In that way, SXSW can act as a sort of low-risk training ground for a band like Deerhoof, who is certainly gaining national steam but is not as established as Spoon or TV on the Radio. Playing three shows in a day or 10 in a week is an intensive boot camp where you have to go with the flow and have your shit together even when other factors don’t.
And you’re welcome to try out some different approaches.
At the beginning of Deerhoof’s first set, Matsuzaki steps to the mic.

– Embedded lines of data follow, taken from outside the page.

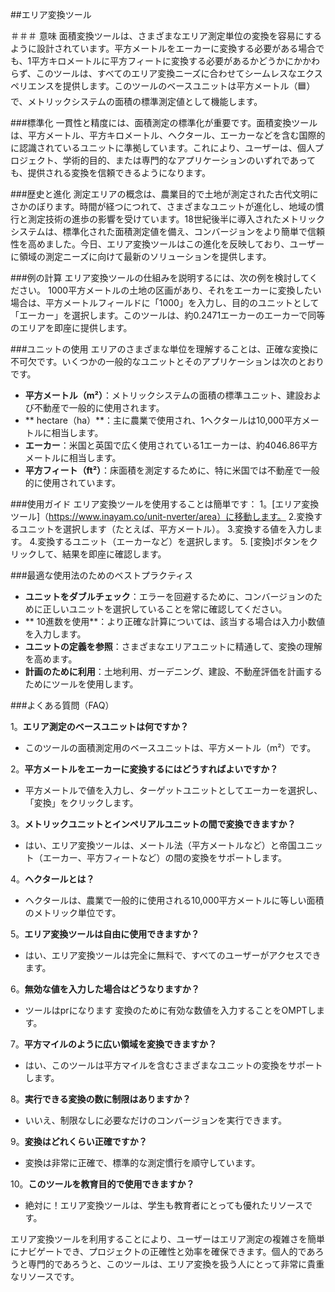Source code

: ##エリア変換ツール

＃＃＃ 意味
面積変換ツールは、さまざまなエリア測定単位の変換を容易にするように設計されています。平方メートルをエーカーに変換する必要がある場合でも、1平方キロメートルに平方フィートに変換する必要があるかどうかにかかわらず、このツールは、すべてのエリア変換ニーズに合わせてシームレスなエクスペリエンスを提供します。このツールのベースユニットは平方メートル（🟦）で、メトリックシステムの面積の標準測定値として機能します。

###標準化
一貫性と精度には、面積測定の標準化が重要です。面積変換ツールは、平方メートル、平方キロメートル、ヘクタール、エーカーなどを含む国際的に認識されているユニットに準拠しています。これにより、ユーザーは、個人プロジェクト、学術的目的、または専門的なアプリケーションのいずれであっても、提供される変換を信頼できるようになります。

###歴史と進化
測定エリアの概念は、農業目的で土地が測定された古代文明にさかのぼります。時間が経つにつれて、さまざまなユニットが進化し、地域の慣行と測定技術の進歩の影響を受けています。18世紀後半に導入されたメトリックシステムは、標準化された面積測定値を備え、コンバージョンをより簡単で信頼性を高めました。今日、エリア変換ツールはこの進化を反映しており、ユーザーに領域の測定ニーズに向けて最新のソリューションを提供します。

###例の計算
エリア変換ツールの仕組みを説明するには、次の例を検討してください。
1000平方メートルの土地の区画があり、それをエーカーに変換したい場合は、平方メートルフィールドに「1000」を入力し、目的のユニットとして「エーカー」を選択します。このツールは、約0.2471エーカーのエーカーで同等のエリアを即座に提供します。

###ユニットの使用
エリアのさまざまな単位を理解することは、正確な変換に不可欠です。いくつかの一般的なユニットとそのアプリケーションは次のとおりです。
-  **平方メートル（m²）**：メトリックシステムの面積の標準ユニット、建設および不動産で一般的に使用されます。
-  ** hectare（ha）**：主に農業で使用され、1ヘクタールは10,000平方メートルに相当します。
-  **エーカー**：米国と英国で広く使用されている1エーカーは、約4046.86平方メートルに相当します。
-  **平方フィート（ft²）**：床面積を測定するために、特に米国では不動産で一般的に使用されています。

###使用ガイド
エリア変換ツールを使用することは簡単です：
1。[エリア変換ツール]（https://www.inayam.co/unit-nverter/area）に移動します。
2.変換するユニットを選択します（たとえば、平方メートル）。
3.変換する値を入力します。
4.変換するユニット（エーカーなど）を選択します。
5. [変換]ボタンをクリックして、結果を即座に確認します。

###最適な使用法のためのベストプラクティス
-  **ユニットをダブルチェック**：エラーを回避するために、コンバージョンのために正しいユニットを選択していることを常に確認してください。
-  ** 10進数を使用**：より正確な計算については、該当する場合は入力小数値を入力します。
-  **ユニットの定義を参照**：さまざまなエリアユニットに精通して、変換の理解を高めます。
-  **計画のために利用**：土地利用、ガーデニング、建設、不動産評価を計画するためにツールを使用します。

###よくある質問（FAQ）

1。**エリア測定のベースユニットは何ですか？**
- このツールの面積測定用のベースユニットは、平方メートル（m²）です。

2。**平方メートルをエーカーに変換するにはどうすればよいですか？**
- 平方メートルで値を入力し、ターゲットユニットとしてエーカーを選択し、「変換」をクリックします。

3。**メトリックユニットとインペリアルユニットの間で変換できますか？**
- はい、エリア変換ツールは、メートル法（平方メートルなど）と帝国ユニット（エーカー、平方フィートなど）の間の変換をサポートします。

4。**ヘクタールとは？**
- ヘクタールは、農業で一般的に使用される10,000平方メートルに等しい面積のメトリック単位です。

5。**エリア変換ツールは自由に使用できますか？**
- はい、エリア変換ツールは完全に無料で、すべてのユーザーがアクセスできます。

6。**無効な値を入力した場合はどうなりますか？**
- ツールはprになります 変換のために有効な数値を入力することをOMPTします。

7。**平方マイルのように広い領域を変換できますか？**
- はい、このツールは平方マイルを含むさまざまなユニットの変換をサポートします。

8。**実行できる変換の数に制限はありますか？**
- いいえ、制限なしに必要なだけのコンバージョンを実行できます。

9。**変換はどれくらい正確ですか？**
- 変換は非常に正確で、標準的な測定慣行を順守しています。

10。**このツールを教育目的で使用できますか？**
- 絶対に！エリア変換ツールは、学生も教育者にとっても優れたリソースです。

エリア変換ツールを利用することにより、ユーザーはエリア測定の複雑さを簡単にナビゲートでき、プロジェクトの正確性と効率を確保できます。個人的であろうと専門的であろうと、このツールは、エリア変換を扱う人にとって非常に貴重なリソースです。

She says: “OK. Deerhoof.” And like that, the band swells. Later, the band doesn’t even give itself that modest of an intro. Playing late at night, right before Of Montreal, as they have been every night for a couple weeks now, they’re perhaps more recognizable. The crowd is purposefully here to see Deerhoof.
In the afternoon, when Saunier steps to the microphone after a bout of cheers from the crowd, the training grounds seem to be paying off.
“You do a thing and someone yells ‘Yeah! Do that thing!’” he says, “It feels good especially because you already did it, you already thought of it.”
—Jacob Zlomke
photos by Andrew Dickinson
* * *
Of Montreal at Cheer Up Charlie’s
photo by Andrew Dickinson
* * *
Hamilton Leithauser at Mohawk
A small self-satisfied exhale and a brow wipe — how often is this the dessert to a singer’s aria? Nothing showy, but akin to, “Ok, woosh, that wasn’t easy. Time for the next song.”
Hamilton Leithauser reflected on his ripped-up sustained notes looking like he just paid a parking ticket. A half dozen times, the former Walkmen singer clenched his shoulders into a foot-on-the-monitor rock star pose. Then, he put the mic back on the stand, put his hands in his pockets and stared blankly. Not standoffish or apathetic so much as unimpressed with how routinely he made a certain kind of cracking vocal danger seem like a day job.
Leithauser’s debut solo album, 2014’s Black Hours, is a business-cool showcase for his vocal prowess and small smiles of songs about autonomy and distaste.
Tall, sharply dressed and regal there were moments when the band seemed happy to let Leithauser have such vocal prominence that it recalled lounge-singing. Most of all when he covered Frank Sinatra’s “All Or Nothing At All” with beautiful restraint over both some pretty and a little atonal guitar work.
—Chance Solem-Pfeifer
photo by Chris Dinan
* * *
Laura Marling at Mohawk
The odd undercurrent of energy last night’s Laura Marling performance wasn’t that she was bored of her old songs — the earnest, bare folk that brought her to prominence in 2008. It’s that she seemed to intensely try and not be bored by them.
Playing “Devil’ Spoke” and “I Speak Because I Can” she poetically and rattled through her old lyrics, throwing her chin up at the end of phrases, as if to spit new meaning into them. As if relying on her vulnerable, soul voice would give an old feeling too much credit.
As far as sonic evolution, 2013’s I Once Was An Eagle clearly marked Marling’s commitment to more intricate folk, rerouting acoustic jazz and blues progressions.
At age 25, Marling’s Short Movie will be her fifth record, and it’s out next week. When she played its songs, especially the single “False Hope,” her band dug in, riding the grooves around Marling’s bluesy fretboard clawing on her Richenbacher. It’s a far cry from where American audiences started with Marling.